I’m skipping the ins and outs of his discussion, but he mentions an interesting claim of Ketzot, who said unwittingly eating Biblically prohibited food requires atonement and repentance, but not rabbinically prohibited food (only a willful violation needs atonement).
Ketzot inferred his idea from Eruvin 47, which tells us how to handle a situation where we do not know the proper halachic ruling. For rabbinic issues, the Gemara says to act as seems best in the moment, then investigate the issue thoroughly, advice which makes sense only if transgressions in error are not deep problems. For Biblical prohibitions, the Gemara says to investigate the law thoroughly before acting, because—says Ketzot—all transgressions, regardless of what the sinner knew or did not, are exactly that serious.
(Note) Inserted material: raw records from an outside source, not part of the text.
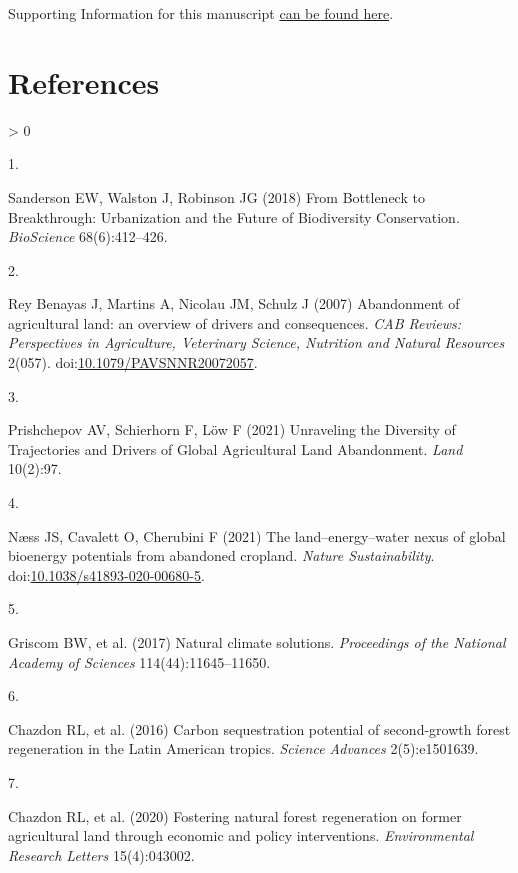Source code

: \documentclass[9pt,twocolumn,twoside,lineno]{pnas-new}
\newlength{\csllabelwidth}
\newlength{\cslhangindent}
\newenvironment{CSLReferences}[2] %
 {%
  \setlength{\parindent}{0pt}
  \ifodd #1 \everypar{\setlength{\hangindent}{\cslhangindent}}\ignorespaces\fi
  \ifnum #2 > 0
  \setlength{\parskip}{#2\baselineskip}
  \fi
 }%
 {}
\newcommand{\CSLLeftMargin}[1]{\parbox[t]{\csllabelwidth}{#1}}
\newcommand{\CSLRightInline}[1]{\parbox[t]{\linewidth - \csllabelwidth}{#1}\break}
\begin{document}
Supporting Information for this manuscript \href{https://drive.google.com/file/d/1G5pzgpoEultZ69eiODsiBFrtd7NuLIUr/view?usp=sharing}{can be found here}.

\showacknow

\hypertarget{references}{%
\section*{References}\label{references}}

\hypertarget{refs}{}
\begin{CSLReferences}{0}{0}
\leavevmode\hypertarget{ref-Sanderson2018}{}%
\CSLLeftMargin{1. }
\CSLRightInline{Sanderson EW, Walston J, Robinson JG (2018) {From Bottleneck to Breakthrough: Urbanization and the Future of Biodiversity Conservation}. \emph{BioScience} 68(6):412--426.}

\leavevmode\hypertarget{ref-ReyBenayas2007}{}%
\CSLLeftMargin{2. }
\CSLRightInline{Rey Benayas J, Martins A, Nicolau JM, Schulz J (2007) {Abandonment of agricultural land: an overview of drivers and consequences.} \emph{CAB Reviews: Perspectives in Agriculture, Veterinary Science, Nutrition and Natural Resources} 2(057). doi:\href{https://doi.org/10.1079/PAVSNNR20072057}{10.1079/PAVSNNR20072057}.}

\leavevmode\hypertarget{ref-Prishchepov2021}{}%
\CSLLeftMargin{3. }
\CSLRightInline{Prishchepov AV, Schierhorn F, Löw F (2021) {Unraveling the Diversity of Trajectories and Drivers of Global Agricultural Land Abandonment}. \emph{Land} 10(2):97.}

\leavevmode\hypertarget{ref-Naess2021}{}%
\CSLLeftMargin{4. }
\CSLRightInline{Næss JS, Cavalett O, Cherubini F (2021) {The land--energy--water nexus of global bioenergy potentials from abandoned cropland}. \emph{Nature Sustainability}. doi:\href{https://doi.org/10.1038/s41893-020-00680-5}{10.1038/s41893-020-00680-5}.}

\leavevmode\hypertarget{ref-Griscom2017}{}%
\CSLLeftMargin{5. }
\CSLRightInline{Griscom BW, et al. (2017) {Natural climate solutions}. \emph{Proceedings of the National Academy of Sciences} 114(44):11645--11650.}

\leavevmode\hypertarget{ref-Chazdon2016a}{}%
\CSLLeftMargin{6. }
\CSLRightInline{Chazdon RL, et al. (2016) {Carbon sequestration potential of second-growth forest regeneration in the Latin American tropics}. \emph{Science Advances} 2(5):e1501639.}

\leavevmode\hypertarget{ref-Chazdon2020}{}%
\CSLLeftMargin{7. }
\CSLRightInline{Chazdon RL, et al. (2020) {Fostering natural forest regeneration on former agricultural land through economic and policy interventions}. \emph{Environmental Research Letters} 15(4):043002.}


\end{CSLReferences}
\end{document}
R. Uzziel is not convinced the line of reasoning matters here. Just the price difference between Biblically permissible and prohibited food might explain why we require the seller to return the money (since the buyer paid the higher price). Besides, he thinks the evidence shows mitzvah ha-ba’ah be-‘averah, wherever it applies, does so equally for rabbinic laws as for Biblical ones (except for explicit exceptions, such as lulav after the first day). And it does so, he throws in, for rabbinic commandments which amend or append an existing Biblical one as well as for those with no direct basis in Torah law (which are sometimes differentiated from each other).
When sin is essential to the performance of a mitzvah, rabbinic or Biblical, or becomes inherent to the item to be used in the mitzvah, it interferes with the fulfillment, rabbinic or Biblical.